§ **Exercise**:
Check each line of the entries below for the string "username" and state how many lines have it, with no other text.
:: Supplied data ::
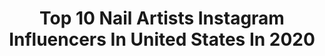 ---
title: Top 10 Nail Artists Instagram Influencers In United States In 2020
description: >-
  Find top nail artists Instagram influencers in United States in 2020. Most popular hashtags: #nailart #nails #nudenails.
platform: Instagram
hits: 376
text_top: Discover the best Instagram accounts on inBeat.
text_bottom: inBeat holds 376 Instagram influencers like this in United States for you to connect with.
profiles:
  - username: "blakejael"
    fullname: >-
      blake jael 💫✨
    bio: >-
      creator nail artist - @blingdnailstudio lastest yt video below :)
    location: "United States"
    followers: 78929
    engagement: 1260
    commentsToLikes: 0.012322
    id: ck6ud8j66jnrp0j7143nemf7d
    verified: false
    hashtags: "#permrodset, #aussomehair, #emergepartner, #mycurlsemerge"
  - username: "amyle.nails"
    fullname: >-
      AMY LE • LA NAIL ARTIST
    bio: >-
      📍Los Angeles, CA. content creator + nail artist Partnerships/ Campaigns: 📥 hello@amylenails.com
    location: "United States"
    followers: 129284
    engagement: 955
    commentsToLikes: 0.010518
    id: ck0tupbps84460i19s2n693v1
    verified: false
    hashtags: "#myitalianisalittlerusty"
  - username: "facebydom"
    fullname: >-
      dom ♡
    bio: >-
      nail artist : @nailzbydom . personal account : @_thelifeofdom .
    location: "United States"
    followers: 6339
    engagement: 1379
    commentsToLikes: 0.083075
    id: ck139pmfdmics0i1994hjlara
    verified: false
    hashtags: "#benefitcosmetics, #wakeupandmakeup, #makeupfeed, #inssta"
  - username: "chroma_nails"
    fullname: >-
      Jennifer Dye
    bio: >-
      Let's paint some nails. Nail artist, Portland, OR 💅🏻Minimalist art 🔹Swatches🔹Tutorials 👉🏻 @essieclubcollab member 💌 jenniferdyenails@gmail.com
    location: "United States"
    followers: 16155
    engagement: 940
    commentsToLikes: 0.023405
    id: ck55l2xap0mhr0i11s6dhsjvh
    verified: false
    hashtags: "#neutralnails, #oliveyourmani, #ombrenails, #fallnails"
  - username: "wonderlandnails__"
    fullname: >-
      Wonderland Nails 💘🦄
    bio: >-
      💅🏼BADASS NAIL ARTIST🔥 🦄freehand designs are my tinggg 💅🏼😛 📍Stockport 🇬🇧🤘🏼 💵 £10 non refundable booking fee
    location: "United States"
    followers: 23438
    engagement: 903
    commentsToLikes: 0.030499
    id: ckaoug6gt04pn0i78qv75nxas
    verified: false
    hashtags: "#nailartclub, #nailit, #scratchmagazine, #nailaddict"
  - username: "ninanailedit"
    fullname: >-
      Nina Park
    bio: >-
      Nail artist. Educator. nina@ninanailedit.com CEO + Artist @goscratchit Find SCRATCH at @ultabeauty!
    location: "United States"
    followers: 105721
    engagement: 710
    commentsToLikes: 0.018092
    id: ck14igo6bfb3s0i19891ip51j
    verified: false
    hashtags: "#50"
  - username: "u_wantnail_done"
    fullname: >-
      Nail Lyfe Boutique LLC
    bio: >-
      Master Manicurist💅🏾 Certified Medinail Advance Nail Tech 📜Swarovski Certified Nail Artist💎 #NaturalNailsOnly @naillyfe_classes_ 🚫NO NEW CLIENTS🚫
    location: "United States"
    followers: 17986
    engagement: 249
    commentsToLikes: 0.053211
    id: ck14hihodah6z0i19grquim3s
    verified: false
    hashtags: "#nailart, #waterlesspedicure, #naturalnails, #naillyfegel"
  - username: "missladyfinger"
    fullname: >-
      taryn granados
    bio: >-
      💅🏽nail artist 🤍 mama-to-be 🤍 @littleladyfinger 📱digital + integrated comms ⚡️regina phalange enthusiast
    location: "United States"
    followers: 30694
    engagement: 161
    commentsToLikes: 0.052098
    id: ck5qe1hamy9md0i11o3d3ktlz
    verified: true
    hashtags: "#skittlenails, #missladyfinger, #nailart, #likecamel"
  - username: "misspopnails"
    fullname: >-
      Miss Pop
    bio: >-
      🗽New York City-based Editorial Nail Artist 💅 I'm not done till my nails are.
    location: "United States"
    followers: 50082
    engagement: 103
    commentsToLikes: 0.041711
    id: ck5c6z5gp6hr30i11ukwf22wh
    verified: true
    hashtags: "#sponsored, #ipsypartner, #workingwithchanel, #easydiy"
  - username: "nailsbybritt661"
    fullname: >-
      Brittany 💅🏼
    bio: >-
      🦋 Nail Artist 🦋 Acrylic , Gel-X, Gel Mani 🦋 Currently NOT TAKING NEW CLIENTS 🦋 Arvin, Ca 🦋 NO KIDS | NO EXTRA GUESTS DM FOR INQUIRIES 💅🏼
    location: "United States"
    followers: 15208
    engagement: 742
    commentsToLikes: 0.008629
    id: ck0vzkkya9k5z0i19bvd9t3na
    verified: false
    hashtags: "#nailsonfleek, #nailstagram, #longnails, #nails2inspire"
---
:::
:: Supplied data ::
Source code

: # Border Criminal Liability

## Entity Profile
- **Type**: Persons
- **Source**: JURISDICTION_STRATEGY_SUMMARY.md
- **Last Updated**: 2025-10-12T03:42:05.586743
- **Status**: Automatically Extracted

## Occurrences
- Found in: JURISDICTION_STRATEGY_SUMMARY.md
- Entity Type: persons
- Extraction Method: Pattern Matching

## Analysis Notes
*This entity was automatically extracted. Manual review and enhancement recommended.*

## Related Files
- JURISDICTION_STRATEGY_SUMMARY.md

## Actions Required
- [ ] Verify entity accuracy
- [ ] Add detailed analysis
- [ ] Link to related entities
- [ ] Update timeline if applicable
:::
§ **Answer section**:
10